----- Records shown
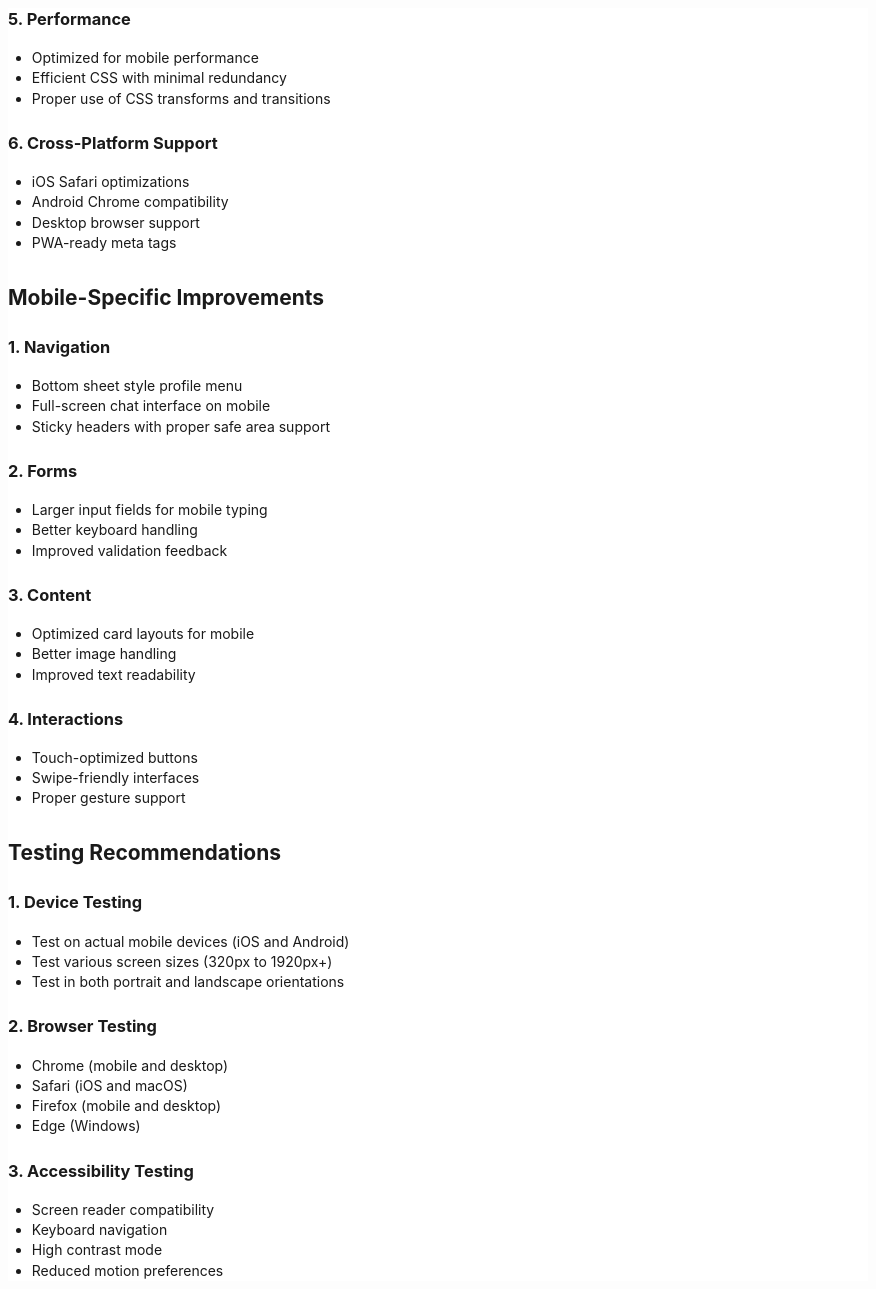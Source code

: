 ### 5. Performance
- Optimized for mobile performance
- Efficient CSS with minimal redundancy
- Proper use of CSS transforms and transitions

### 6. Cross-Platform Support
- iOS Safari optimizations
- Android Chrome compatibility
- Desktop browser support
- PWA-ready meta tags

## Mobile-Specific Improvements

### 1. Navigation
- Bottom sheet style profile menu
- Full-screen chat interface on mobile
- Sticky headers with proper safe area support

### 2. Forms
- Larger input fields for mobile typing
- Better keyboard handling
- Improved validation feedback

### 3. Content
- Optimized card layouts for mobile
- Better image handling
- Improved text readability

### 4. Interactions
- Touch-optimized buttons
- Swipe-friendly interfaces
- Proper gesture support

## Testing Recommendations

### 1. Device Testing
- Test on actual mobile devices (iOS and Android)
- Test various screen sizes (320px to 1920px+)
- Test in both portrait and landscape orientations

### 2. Browser Testing
- Chrome (mobile and desktop)
- Safari (iOS and macOS)
- Firefox (mobile and desktop)
- Edge (Windows)

### 3. Accessibility Testing
- Screen reader compatibility
- Keyboard navigation
- High contrast mode
- Reduced motion preferences
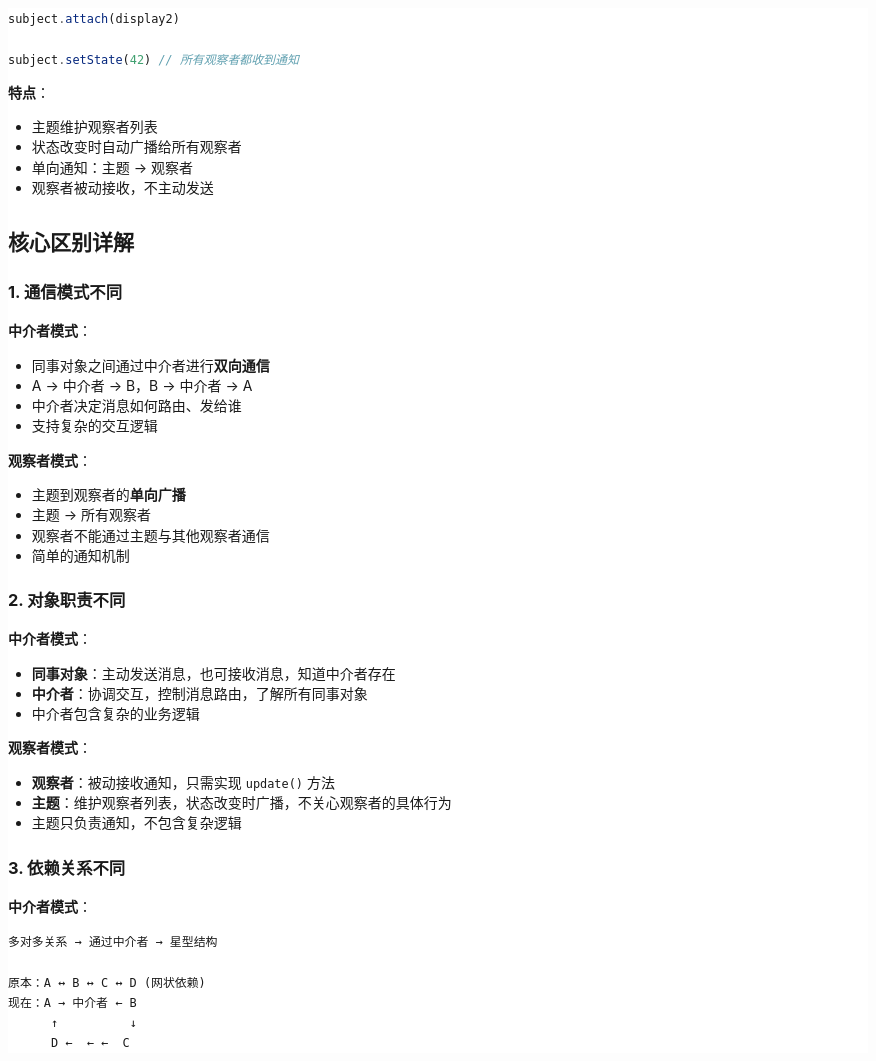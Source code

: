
 ```typescript
subject.attach(display2)

subject.setState(42) // 所有观察者都收到通知
```

**特点**：

- 主题维护观察者列表
- 状态改变时自动广播给所有观察者
- 单向通知：主题 → 观察者
- 观察者被动接收，不主动发送

## 核心区别详解

### 1. 通信模式不同

**中介者模式**：

- 同事对象之间通过中介者进行**双向通信**
- A → 中介者 → B，B → 中介者 → A
- 中介者决定消息如何路由、发给谁
- 支持复杂的交互逻辑

**观察者模式**：

- 主题到观察者的**单向广播**
- 主题 → 所有观察者
- 观察者不能通过主题与其他观察者通信
- 简单的通知机制

### 2. 对象职责不同

**中介者模式**：

- **同事对象**：主动发送消息，也可接收消息，知道中介者存在
- **中介者**：协调交互，控制消息路由，了解所有同事对象
- 中介者包含复杂的业务逻辑

**观察者模式**：

- **观察者**：被动接收通知，只需实现 `update()` 方法
- **主题**：维护观察者列表，状态改变时广播，不关心观察者的具体行为
- 主题只负责通知，不包含复杂逻辑

### 3. 依赖关系不同

**中介者模式**：

```text
多对多关系 → 通过中介者 → 星型结构

原本：A ↔ B ↔ C ↔ D (网状依赖)
现在：A → 中介者 ← B
      ↑          ↓
      D ←  ← ←  C
```
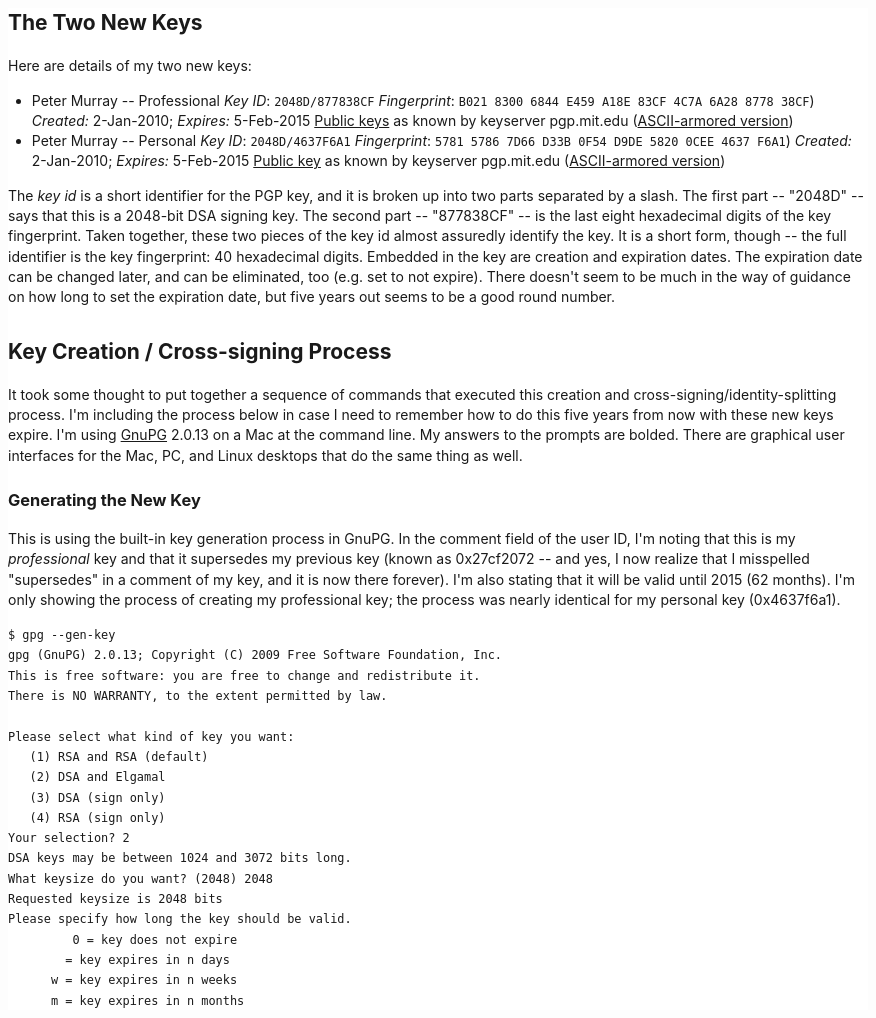 ## The Two New Keys
Here are details of my two new keys:

* Peter Murray -- Professional
    _Key ID_: `2048D/877838CF`
    _Fingerprint_: `B021 8300 6844 E459 A18E 83CF 4C7A 6A28 8778 38CF`)
    _Created:_ 2-Jan-2010; _Expires:_ 5-Feb-2015
    [Public keys](http://pgpkeys.mit.edu:11371/pks/lookup?op=vindex&search=0x4C7A6A28877838CF) as known by keyserver pgp.mit.edu ([ASCII-armored version](http://pgpkeys.mit.edu:11371/pks/lookup?op=get&search=0x4C7A6A28877838CF))
* Peter Murray -- Personal
    _Key ID_: `2048D/4637F6A1`
    _Fingerprint_: `5781 5786 7D66 D33B 0F54 D9DE 5820 0CEE 4637 F6A1`)
    _Created:_ 2-Jan-2010; _Expires:_ 5-Feb-2015
    [Public key](http://pgpkeys.mit.edu:11371/pks/lookup?op=vindex&search=0x58200CEE4637F6A1) as known by keyserver pgp.mit.edu ([ASCII-armored version](http://pgpkeys.mit.edu:11371/pks/lookup?op=get&search=0x58200CEE4637F6A1))

The _key id_ is a short identifier for the PGP key, and it is broken up into two parts separated by a slash. The first part -- "2048D" -- says that this is a 2048-bit DSA signing key. The second part -- "877838CF" -- is the last eight hexadecimal digits of the key fingerprint. Taken together, these two pieces of the key id almost assuredly identify the key. It is a short form, though -- the full identifier is the key fingerprint: 40 hexadecimal digits. Embedded in the key are creation and expiration dates. The expiration date can be changed later, and can be eliminated, too (e.g. set to not expire). There doesn't seem to be much in the way of guidance on how long to set the expiration date, but five years out seems to be a good round number. 

## Key Creation / Cross-signing Process

It took some thought to put together a sequence of commands that executed this creation and cross-signing/identity-splitting process. I'm including the process below in case I need to remember how to do this five years from now with these new keys expire. I'm using [GnuPG](http://www.gnupg.org/) 2.0.13 on a Mac at the command line. My answers to the prompts are bolded. There are graphical user interfaces for the Mac, PC, and Linux desktops that do the same thing as well.

### Generating the New Key

This is using the built-in key generation process in GnuPG. In the comment field of the user ID, I'm noting that this is my _professional_ key and that it supersedes my previous key (known as 0x27cf2072 -- and yes, I now realize that I misspelled "supersedes" in a comment of my key, and it is now there forever). I'm also stating that it will be valid until 2015 (62 months). I'm only showing the process of creating my professional key; the process was nearly identical for my personal key (0x4637f6a1).

```
$ gpg --gen-key
gpg (GnuPG) 2.0.13; Copyright (C) 2009 Free Software Foundation, Inc.
This is free software: you are free to change and redistribute it.
There is NO WARRANTY, to the extent permitted by law.

Please select what kind of key you want:
   (1) RSA and RSA (default)
   (2) DSA and Elgamal
   (3) DSA (sign only)
   (4) RSA (sign only)
Your selection? 2
DSA keys may be between 1024 and 3072 bits long.
What keysize do you want? (2048) 2048
Requested keysize is 2048 bits
Please specify how long the key should be valid.
         0 = key does not expire
        = key expires in n days
      w = key expires in n weeks
      m = key expires in n months
```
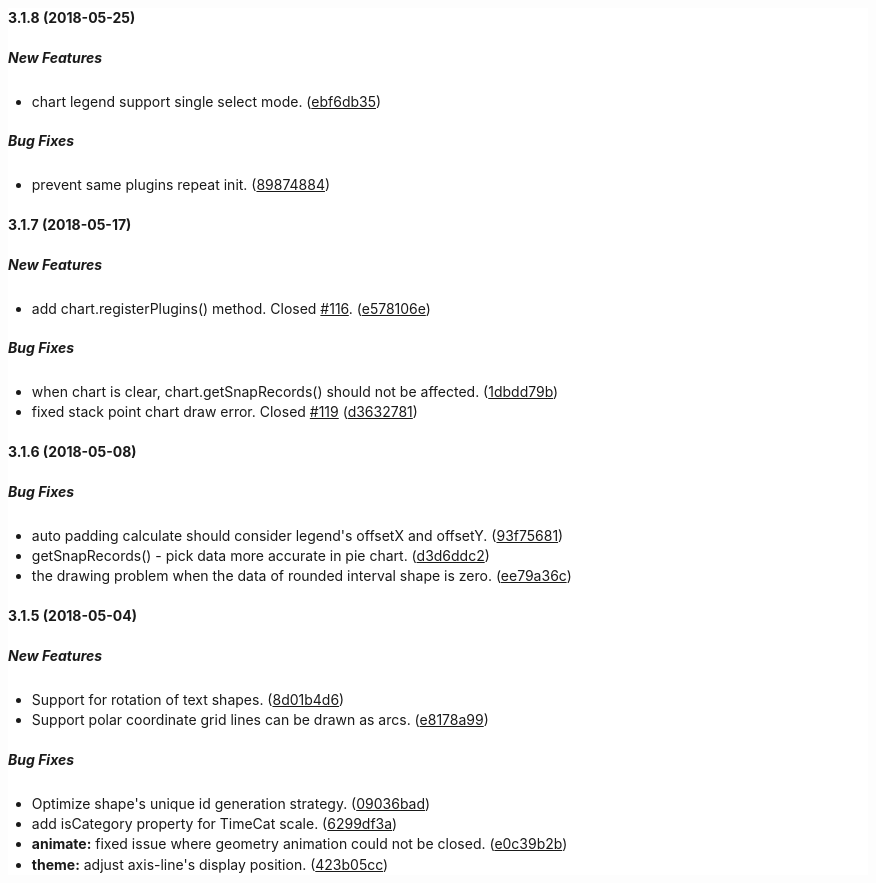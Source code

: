 
#### 3.1.8 (2018-05-25)

##### New Features

*  chart legend support single select mode. ([ebf6db35](https://github.com/antvis/f2/commit/ebf6db35349b22b8b735a6f4f28afd1580ba9074))

##### Bug Fixes

*  prevent same plugins repeat init. ([89874884](https://github.com/antvis/f2/commit/89874884689bf282217349be2060eb1b4ab2c33b))

#### 3.1.7 (2018-05-17)

##### New Features

* add chart.registerPlugins() method. Closed [#116](https://github.com/antvis/f2/pull/116). ([e578106e](https://github.com/antvis/f2/commit/e578106e184767c3acf7e9a2fb642bbbe806e986))

##### Bug Fixes

* when chart is clear, chart.getSnapRecords() should not be affected. ([1dbdd79b](https://github.com/antvis/f2/commit/1dbdd79b4f56a8b60b0466f794fbeb91d89cdd3c))
* fixed stack point chart draw error. Closed [#119](https://github.com/antvis/f2/pull/119) ([d3632781](https://github.com/antvis/f2/commit/d363278194cfcae63aca121bb5a7cb8151fc3b23))

#### 3.1.6 (2018-05-08)

##### Bug Fixes

*  auto padding calculate should consider legend's offsetX and offsetY. ([93f75681](https://github.com/antvis/f2/commit/93f756815561d8246e56d6ac6f6f16e25460befc))
*  getSnapRecords() - pick data more accurate in pie chart. ([d3d6ddc2](https://github.com/antvis/f2/commit/d3d6ddc2ca4a1d8be33dcb453416025f1999e389))
*  the drawing problem when the data of rounded interval shape is zero. ([ee79a36c](https://github.com/antvis/f2/commit/ee79a36cab337780538ee99376359a9a67aad2a5))


#### 3.1.5 (2018-05-04)

##### New Features

* Support for rotation of text shapes. ([8d01b4d6](https://github.com/antvis/f2/commit/8d01b4d6a18f330fb5a4df8a219f37c970cf4658))
* Support polar coordinate grid lines can be drawn as arcs. ([e8178a99](https://github.com/antvis/f2/commit/e8178a99926e20103ed74cd8f2eb2c063869f5ae))

##### Bug Fixes

* Optimize shape's unique id generation strategy. ([09036bad](https://github.com/antvis/f2/commit/09036badea11bbab4d1213c3f45639b91f3e9a44))
* add isCategory property for TimeCat scale. ([6299df3a](https://github.com/antvis/f2/commit/6299df3a8d60fd3117db48d830fe575cafb18441))
* **animate:** fixed issue where geometry animation could not be closed. ([e0c39b2b](https://github.com/antvis/f2/commit/e0c39b2b229d57019c50e79105a12cdf71d61325))
* **theme:** adjust axis-line's display position. ([423b05cc](https://github.com/antvis/f2/commit/423b05ccd7b52fa03e89bad4b519e686b6a9e621))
----------
Beginning with the line that holds "Optimize shape's unique", please return every line through the end of the data, exactly as written.

= Result of this exercise =
* Optimize shape's unique id generation strategy. ([09036bad](https://github.com/antvis/f2/commit/09036badea11bbab4d1213c3f45639b91f3e9a44))
* add isCategory property for TimeCat scale. ([6299df3a](https://github.com/antvis/f2/commit/6299df3a8d60fd3117db48d830fe575cafb18441))
* **animate:** fixed issue where geometry animation could not be closed. ([e0c39b2b](https://github.com/antvis/f2/commit/e0c39b2b229d57019c50e79105a12cdf71d61325))
* **theme:** adjust axis-line's display position. ([423b05cc](https://github.com/antvis/f2/commit/423b05ccd7b52fa03e89bad4b519e686b6a9e621))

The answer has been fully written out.